TASK DATA Block Start

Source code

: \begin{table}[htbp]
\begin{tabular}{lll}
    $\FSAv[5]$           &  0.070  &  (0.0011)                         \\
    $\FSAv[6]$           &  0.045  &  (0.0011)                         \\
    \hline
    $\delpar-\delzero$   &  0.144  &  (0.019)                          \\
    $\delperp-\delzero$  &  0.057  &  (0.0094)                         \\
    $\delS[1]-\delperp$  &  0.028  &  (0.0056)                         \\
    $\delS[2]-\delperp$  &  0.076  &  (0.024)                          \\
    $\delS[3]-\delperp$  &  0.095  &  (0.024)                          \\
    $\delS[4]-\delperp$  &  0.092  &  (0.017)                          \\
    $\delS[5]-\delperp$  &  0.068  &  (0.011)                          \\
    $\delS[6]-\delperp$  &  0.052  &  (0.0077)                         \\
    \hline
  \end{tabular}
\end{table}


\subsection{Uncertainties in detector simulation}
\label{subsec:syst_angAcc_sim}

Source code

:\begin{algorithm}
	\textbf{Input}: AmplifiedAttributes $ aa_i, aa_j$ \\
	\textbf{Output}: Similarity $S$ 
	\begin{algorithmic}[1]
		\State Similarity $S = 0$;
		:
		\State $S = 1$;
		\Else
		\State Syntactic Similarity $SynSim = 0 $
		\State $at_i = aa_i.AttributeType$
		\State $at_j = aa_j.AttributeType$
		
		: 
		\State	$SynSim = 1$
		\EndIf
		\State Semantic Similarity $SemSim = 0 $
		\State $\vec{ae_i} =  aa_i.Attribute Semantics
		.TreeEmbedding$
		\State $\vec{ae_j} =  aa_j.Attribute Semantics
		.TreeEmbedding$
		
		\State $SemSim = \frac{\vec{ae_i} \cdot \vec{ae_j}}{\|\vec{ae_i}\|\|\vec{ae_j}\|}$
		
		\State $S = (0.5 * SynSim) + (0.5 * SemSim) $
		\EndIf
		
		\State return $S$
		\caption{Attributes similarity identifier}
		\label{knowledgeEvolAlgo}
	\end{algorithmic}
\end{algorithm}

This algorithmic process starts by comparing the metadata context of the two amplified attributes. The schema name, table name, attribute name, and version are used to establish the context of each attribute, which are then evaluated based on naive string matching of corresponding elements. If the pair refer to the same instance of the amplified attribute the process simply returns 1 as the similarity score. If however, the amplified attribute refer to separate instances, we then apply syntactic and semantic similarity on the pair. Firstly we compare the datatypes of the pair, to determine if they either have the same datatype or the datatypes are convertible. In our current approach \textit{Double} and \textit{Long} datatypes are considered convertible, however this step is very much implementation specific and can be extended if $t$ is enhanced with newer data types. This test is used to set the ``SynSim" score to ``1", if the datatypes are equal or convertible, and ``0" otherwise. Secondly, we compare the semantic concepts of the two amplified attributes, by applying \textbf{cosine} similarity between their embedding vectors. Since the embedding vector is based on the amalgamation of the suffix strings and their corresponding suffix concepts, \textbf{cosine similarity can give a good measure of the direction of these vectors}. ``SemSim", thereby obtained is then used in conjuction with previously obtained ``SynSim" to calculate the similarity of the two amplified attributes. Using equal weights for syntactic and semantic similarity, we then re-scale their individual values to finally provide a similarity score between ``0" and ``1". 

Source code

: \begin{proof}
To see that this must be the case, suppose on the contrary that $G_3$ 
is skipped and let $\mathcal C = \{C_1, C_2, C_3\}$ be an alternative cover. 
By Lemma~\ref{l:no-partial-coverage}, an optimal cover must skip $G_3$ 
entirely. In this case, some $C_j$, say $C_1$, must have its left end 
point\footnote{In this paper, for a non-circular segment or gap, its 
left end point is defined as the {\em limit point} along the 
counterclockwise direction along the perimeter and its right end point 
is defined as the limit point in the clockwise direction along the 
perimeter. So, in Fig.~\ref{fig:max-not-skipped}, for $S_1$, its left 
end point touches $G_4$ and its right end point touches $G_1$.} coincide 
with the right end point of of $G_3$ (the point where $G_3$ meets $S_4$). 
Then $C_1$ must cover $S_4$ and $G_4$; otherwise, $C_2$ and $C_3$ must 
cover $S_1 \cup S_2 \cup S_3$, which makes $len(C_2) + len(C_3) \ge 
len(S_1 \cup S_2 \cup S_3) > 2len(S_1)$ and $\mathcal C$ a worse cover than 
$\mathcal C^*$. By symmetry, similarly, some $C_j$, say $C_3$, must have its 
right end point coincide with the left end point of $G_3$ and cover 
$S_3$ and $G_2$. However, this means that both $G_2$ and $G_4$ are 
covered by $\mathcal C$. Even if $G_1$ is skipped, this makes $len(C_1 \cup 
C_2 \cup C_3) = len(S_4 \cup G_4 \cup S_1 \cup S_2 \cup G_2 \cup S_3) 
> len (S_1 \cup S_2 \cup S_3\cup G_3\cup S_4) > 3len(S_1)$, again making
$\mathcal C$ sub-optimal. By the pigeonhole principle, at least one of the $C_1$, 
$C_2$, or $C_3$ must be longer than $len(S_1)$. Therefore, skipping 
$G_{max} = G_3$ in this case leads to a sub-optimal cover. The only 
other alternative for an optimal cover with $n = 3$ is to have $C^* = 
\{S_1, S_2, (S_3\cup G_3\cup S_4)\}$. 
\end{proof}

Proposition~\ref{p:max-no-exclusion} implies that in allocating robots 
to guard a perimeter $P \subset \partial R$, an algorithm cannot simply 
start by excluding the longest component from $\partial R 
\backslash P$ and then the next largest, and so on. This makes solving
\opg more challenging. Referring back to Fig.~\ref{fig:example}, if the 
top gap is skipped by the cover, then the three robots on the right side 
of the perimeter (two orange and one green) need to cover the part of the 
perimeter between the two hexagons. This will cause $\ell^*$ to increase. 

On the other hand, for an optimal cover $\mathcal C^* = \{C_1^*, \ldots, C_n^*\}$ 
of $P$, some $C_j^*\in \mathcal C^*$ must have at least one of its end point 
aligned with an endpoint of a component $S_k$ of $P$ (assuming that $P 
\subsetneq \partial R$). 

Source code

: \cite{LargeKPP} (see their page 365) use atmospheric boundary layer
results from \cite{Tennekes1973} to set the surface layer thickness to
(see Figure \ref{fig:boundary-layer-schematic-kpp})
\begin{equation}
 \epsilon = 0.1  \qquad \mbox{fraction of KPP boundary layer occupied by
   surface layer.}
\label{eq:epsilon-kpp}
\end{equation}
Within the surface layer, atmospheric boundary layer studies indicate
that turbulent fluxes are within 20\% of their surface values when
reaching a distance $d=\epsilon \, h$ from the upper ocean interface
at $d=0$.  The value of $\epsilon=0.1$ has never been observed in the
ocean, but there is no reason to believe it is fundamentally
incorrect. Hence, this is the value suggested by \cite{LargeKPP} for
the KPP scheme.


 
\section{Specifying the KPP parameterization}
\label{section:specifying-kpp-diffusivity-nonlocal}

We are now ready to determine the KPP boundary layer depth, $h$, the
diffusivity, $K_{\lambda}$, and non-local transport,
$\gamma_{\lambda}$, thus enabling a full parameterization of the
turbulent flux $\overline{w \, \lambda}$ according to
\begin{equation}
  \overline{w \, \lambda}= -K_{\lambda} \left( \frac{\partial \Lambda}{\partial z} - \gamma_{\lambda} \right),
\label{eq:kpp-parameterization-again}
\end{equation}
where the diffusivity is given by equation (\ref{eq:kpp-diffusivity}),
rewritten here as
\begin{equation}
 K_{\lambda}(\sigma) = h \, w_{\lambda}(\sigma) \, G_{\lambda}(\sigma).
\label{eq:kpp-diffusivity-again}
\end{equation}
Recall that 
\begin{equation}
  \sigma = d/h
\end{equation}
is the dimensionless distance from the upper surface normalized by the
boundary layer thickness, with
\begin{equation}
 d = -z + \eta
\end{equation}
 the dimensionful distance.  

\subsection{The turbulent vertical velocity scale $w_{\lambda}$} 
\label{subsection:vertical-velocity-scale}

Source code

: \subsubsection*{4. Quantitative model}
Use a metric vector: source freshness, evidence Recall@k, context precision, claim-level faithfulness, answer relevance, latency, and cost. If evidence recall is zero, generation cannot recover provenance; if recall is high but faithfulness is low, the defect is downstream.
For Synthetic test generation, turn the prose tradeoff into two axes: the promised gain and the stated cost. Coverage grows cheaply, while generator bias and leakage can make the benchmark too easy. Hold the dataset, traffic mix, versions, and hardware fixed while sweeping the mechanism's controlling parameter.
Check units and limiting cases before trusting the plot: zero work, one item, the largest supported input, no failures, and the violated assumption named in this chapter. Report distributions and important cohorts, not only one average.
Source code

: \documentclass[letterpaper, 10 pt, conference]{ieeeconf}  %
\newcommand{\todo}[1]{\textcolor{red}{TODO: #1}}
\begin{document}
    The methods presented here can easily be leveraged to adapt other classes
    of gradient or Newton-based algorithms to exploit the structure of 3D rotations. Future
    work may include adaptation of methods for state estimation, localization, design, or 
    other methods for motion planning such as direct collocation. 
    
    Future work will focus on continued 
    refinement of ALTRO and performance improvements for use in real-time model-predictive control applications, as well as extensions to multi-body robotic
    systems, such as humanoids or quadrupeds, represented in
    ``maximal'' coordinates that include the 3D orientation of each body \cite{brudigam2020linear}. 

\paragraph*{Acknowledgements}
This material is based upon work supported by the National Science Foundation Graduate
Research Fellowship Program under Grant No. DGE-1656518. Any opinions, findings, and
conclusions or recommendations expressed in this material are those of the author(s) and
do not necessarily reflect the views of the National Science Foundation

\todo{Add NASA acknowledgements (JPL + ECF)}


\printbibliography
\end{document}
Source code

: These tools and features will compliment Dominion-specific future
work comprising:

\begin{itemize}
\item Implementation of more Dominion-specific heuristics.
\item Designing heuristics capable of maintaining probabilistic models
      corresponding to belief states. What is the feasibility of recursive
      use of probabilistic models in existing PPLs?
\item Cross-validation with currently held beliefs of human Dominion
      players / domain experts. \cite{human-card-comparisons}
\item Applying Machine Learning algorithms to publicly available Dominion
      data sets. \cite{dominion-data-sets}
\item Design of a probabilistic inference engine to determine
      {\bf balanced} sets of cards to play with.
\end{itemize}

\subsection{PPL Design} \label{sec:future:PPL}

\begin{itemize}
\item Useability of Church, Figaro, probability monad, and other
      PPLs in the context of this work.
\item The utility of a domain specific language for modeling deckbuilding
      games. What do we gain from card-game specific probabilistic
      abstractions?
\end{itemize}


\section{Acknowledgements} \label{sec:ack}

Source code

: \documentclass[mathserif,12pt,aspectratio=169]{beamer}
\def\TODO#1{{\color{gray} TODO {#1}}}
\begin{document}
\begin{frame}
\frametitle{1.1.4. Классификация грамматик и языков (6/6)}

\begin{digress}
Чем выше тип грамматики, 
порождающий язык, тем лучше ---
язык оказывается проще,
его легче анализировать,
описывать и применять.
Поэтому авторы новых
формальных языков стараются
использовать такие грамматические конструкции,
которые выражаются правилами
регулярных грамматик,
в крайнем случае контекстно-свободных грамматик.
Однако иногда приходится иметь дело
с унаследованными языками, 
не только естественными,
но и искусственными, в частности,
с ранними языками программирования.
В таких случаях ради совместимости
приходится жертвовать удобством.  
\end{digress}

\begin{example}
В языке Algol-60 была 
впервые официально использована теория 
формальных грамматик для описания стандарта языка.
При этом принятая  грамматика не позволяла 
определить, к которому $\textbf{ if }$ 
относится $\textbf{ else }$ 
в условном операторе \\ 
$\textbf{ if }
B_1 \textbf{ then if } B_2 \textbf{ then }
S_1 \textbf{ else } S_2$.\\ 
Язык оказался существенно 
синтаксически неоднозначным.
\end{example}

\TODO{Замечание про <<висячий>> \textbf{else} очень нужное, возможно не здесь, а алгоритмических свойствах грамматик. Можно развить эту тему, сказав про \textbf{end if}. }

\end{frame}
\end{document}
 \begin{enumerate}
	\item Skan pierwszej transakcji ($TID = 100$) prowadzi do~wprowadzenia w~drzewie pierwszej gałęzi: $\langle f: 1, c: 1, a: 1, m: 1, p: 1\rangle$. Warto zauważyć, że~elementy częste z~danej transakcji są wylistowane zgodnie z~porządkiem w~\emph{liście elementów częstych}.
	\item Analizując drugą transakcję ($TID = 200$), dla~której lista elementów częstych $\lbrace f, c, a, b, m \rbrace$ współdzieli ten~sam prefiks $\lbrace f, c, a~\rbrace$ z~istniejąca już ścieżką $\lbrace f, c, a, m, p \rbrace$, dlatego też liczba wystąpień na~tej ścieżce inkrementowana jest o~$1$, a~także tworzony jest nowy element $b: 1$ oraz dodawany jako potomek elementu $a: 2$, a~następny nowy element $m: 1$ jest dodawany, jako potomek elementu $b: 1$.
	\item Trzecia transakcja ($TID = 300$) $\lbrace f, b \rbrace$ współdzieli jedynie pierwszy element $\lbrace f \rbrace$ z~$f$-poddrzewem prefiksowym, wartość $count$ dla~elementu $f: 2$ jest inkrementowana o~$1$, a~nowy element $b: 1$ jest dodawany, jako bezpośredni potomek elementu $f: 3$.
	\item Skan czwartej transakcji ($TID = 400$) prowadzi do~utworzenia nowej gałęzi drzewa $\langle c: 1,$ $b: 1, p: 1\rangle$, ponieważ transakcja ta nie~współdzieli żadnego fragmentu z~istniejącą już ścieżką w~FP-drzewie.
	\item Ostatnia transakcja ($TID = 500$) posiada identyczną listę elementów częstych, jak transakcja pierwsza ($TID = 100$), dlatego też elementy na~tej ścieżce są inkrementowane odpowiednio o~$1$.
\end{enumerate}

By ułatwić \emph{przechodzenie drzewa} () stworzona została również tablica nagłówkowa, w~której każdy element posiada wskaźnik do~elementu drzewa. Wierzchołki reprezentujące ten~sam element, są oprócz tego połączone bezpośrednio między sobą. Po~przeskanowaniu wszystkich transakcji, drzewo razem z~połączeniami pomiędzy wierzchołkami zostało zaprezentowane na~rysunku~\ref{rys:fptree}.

TASK DATA Block End

ACTION ITEM:
Starting at the line above that contains "d = -z + \eta", write out each line exactly until the line that contains "The methods presented" has been written, and stop there.

RESPONSE TO THIS TASK:
 d = -z + \eta
\end{equation}
 the dimensionful distance.  

\subsection{The turbulent vertical velocity scale $w_{\lambda}$} 
\label{subsection:vertical-velocity-scale}

Source code

: \subsubsection*{4. Quantitative model}
Use a metric vector: source freshness, evidence Recall@k, context precision, claim-level faithfulness, answer relevance, latency, and cost. If evidence recall is zero, generation cannot recover provenance; if recall is high but faithfulness is low, the defect is downstream.
For Synthetic test generation, turn the prose tradeoff into two axes: the promised gain and the stated cost. Coverage grows cheaply, while generator bias and leakage can make the benchmark too easy. Hold the dataset, traffic mix, versions, and hardware fixed while sweeping the mechanism's controlling parameter.
Check units and limiting cases before trusting the plot: zero work, one item, the largest supported input, no failures, and the violated assumption named in this chapter. Report distributions and important cohorts, not only one average.
Source code

: \documentclass[letterpaper, 10 pt, conference]{ieeeconf}  %
\newcommand{\todo}[1]{\textcolor{red}{TODO: #1}}
\begin{document}
    The methods presented here can easily be leveraged to adapt other classes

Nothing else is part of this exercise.